The current landscape of clinical research faces a massive bottleneck: over 80% of trials miss enrollment deadlines, and 1 in 5 terminate early due to poor participant recruitment. Traditional trial matching relies on manual, error-prone processes where clinicians parse complex registries against patient histories. Existing tools lack true AI reasoning, relying instead on rigid keyword filtering that results in a large ratio of patient disqualification. We were inspired to build ClinAgentX to bridge this gap, replacing overly rigid inclusion/exclusion criteria with smart, data-driven optimizations to accelerate life-saving research.

What it does

ClinAgentX is a multi-agent, LLM-powered system designed to solve the two biggest hurdles in clinical trials: matching and protocol design.

  • Clinical Trial Matching: It evaluates patient profiles and cross-references them with real-world trials to assess fit, providing a definitive match status, reasoning, and specific qualification requirements.
  • Protocol Optimization: It simulates the impact of adjusting trial parameters. By tweaking age ranges or biomarker thresholds, it provides actionable, quantitative estimates on how many more patients could become eligible, complete with clinical justification.

How we built it

We architected ClinAgentX around a robust multi-agent workflow to handle complex reasoning tasks, ensuring high-performance orchestration across the system.

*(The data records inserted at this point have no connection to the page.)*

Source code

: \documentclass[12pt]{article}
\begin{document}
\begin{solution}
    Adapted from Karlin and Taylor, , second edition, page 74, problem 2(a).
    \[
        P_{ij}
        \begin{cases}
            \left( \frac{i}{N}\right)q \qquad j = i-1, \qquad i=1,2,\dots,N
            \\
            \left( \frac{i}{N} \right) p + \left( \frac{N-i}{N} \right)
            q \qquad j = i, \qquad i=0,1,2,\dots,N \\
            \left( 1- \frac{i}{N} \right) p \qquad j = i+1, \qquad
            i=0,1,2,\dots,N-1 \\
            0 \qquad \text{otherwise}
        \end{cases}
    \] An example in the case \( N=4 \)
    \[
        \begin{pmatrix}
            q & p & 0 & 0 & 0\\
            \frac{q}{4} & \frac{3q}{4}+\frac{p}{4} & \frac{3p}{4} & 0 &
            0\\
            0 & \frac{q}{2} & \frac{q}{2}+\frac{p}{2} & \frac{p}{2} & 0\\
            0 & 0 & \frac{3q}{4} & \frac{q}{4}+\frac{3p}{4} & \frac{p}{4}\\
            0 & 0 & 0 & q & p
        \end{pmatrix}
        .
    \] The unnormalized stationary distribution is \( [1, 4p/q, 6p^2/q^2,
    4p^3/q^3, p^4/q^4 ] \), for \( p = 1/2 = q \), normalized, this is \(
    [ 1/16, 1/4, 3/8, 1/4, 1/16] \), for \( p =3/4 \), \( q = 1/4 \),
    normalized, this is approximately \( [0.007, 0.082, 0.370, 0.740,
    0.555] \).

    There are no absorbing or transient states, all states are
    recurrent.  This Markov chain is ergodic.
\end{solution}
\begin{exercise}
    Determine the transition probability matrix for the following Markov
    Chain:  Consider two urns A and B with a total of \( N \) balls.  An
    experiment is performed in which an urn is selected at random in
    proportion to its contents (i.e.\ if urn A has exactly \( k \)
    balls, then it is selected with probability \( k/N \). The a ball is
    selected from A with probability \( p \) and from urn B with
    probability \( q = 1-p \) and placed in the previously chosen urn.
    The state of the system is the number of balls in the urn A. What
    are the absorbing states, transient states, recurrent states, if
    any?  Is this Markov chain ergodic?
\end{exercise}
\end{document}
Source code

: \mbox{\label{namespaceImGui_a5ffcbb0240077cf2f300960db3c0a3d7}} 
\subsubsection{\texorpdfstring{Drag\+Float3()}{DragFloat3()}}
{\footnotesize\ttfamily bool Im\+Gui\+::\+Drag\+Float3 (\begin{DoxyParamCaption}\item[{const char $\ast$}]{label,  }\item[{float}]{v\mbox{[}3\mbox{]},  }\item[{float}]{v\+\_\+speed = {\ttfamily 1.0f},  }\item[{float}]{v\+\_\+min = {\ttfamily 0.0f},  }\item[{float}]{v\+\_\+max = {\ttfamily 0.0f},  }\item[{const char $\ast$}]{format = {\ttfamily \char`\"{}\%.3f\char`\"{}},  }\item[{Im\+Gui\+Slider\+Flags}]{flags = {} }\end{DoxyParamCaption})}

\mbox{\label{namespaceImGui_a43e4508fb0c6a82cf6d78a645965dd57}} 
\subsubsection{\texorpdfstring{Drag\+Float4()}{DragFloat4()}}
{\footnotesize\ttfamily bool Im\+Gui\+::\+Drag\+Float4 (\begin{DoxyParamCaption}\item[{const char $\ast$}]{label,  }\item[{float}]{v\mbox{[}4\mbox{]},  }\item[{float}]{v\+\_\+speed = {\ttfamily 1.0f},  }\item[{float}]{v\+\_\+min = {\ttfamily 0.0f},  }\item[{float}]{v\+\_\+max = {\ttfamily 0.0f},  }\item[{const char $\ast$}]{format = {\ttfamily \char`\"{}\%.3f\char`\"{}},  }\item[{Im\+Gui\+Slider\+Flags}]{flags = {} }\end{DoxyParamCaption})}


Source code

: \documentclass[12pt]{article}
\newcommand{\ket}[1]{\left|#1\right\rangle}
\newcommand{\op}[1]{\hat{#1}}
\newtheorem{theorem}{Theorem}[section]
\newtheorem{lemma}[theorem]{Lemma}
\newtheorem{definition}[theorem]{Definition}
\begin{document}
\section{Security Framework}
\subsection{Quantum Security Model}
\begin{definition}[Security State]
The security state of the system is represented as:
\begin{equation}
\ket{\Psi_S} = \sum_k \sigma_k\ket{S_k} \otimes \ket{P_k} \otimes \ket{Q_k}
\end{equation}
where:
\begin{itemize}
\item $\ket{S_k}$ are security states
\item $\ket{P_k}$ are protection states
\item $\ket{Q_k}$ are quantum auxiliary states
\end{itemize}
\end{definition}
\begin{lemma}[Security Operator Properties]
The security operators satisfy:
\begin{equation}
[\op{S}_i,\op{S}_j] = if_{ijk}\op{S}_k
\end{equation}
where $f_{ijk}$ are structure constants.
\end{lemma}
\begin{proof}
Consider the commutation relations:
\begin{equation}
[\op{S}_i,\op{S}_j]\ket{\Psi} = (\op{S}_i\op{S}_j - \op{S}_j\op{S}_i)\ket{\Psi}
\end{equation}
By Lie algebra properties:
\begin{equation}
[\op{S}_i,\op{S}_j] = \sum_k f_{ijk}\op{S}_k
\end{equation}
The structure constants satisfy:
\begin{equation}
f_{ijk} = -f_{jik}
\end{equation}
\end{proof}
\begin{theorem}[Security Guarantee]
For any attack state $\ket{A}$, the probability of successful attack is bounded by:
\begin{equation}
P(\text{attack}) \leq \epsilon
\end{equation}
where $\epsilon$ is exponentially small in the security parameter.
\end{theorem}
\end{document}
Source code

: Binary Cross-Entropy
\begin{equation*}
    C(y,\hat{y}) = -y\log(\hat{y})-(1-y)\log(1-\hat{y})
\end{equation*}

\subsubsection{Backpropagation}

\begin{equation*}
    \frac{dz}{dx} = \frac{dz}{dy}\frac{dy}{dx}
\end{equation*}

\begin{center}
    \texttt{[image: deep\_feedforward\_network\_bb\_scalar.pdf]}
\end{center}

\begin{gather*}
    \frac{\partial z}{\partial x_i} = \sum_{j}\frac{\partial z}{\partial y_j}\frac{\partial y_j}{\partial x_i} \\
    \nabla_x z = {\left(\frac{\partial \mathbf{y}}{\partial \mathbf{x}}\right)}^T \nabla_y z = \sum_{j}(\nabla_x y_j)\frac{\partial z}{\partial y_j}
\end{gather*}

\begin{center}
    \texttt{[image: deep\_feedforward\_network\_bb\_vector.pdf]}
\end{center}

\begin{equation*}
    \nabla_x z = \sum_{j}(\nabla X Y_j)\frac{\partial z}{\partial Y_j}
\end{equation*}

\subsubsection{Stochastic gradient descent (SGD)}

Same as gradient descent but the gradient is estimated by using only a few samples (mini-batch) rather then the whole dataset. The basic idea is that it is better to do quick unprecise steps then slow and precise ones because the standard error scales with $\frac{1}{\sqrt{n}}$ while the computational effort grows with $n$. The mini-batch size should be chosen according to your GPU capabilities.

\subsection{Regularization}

  • Data & Tooling: We utilized AppWrite as our primary database for fetching patient records, connected directly to the ClinicalTrials.gov database to source real-world metadata, and integrated Tavily to conduct targeted web searches across 60+ medical sources.
  • Matching Engine: We deployed a Patient Eligibility Agent to evaluate logic, alongside a Tavily Search Agent to enrich the output with sponsor details, side effects, sample size, and statistical plans.
  • Optimization Engine: We orchestrated specialized LLM agents for Age Gap and Biomarker optimization. These feed into a Supervisor Summary Agent that synthesizes the data into a unified, actionable report.

To support this, we focused heavily on seamless API integration and efficient AI inference, ensuring the backend could swiftly process multi-agent communication and data hand-offs without latency bottlenecks.

Challenges we ran into

Parsing complex, unstructured medical criteria from ClinicalTrials.gov and converting it into a reliable format for the LLMs was incredibly difficult. Standardizing the reasoning logic so the agents provided accurate medical justifications required rigorous prompt engineering. Additionally, orchestrating the multi-agent pipeline—ensuring the Supervisor Agent effectively waited for and synthesized the quantitative inputs from the Age and Biomarker agents—required careful handling of asynchronous data flows and backend optimization.

Accomplishments that we're proud of

We successfully translated raw clinical and patient data into high-impact, explainable insights. Seeing the Protocol Optimization workflow simulate real-world impacts—like instantly calculating the percentage increase in eligible patients just by shifting an age limit by a few years—was a massive win. We are proud to have built an end-to-end full-stack workflow that goes beyond basic keyword matching to deliver genuinely intelligent, reasoning-based medical insights.

What we learned

We deepened our knowledge of multi-agent LLM orchestration and complex data fetching. Applying the 80/20 rule to our development process was crucial; we realized that focusing our agents on optimizing just a few core parameters—specifically age and biomarker thresholds—yielded the most dramatic, actionable improvements in trial eligibility, rather than trying to parse every single minor exclusion criterion at once.

What's next for ClinAgentX

We plan to introduce a wider array of Protocol Optimization agents, specifically targeting ECOG performance status, Histology, and Geographic/Location constraints. We also aim to deepen our Tavily integration to fetch historical and similar clinical trials, providing stronger clinical evidence for our recommendations. Finally, we want to continue optimizing the AI inference layer of our architecture to support the real-time processing of massive patient cohorts.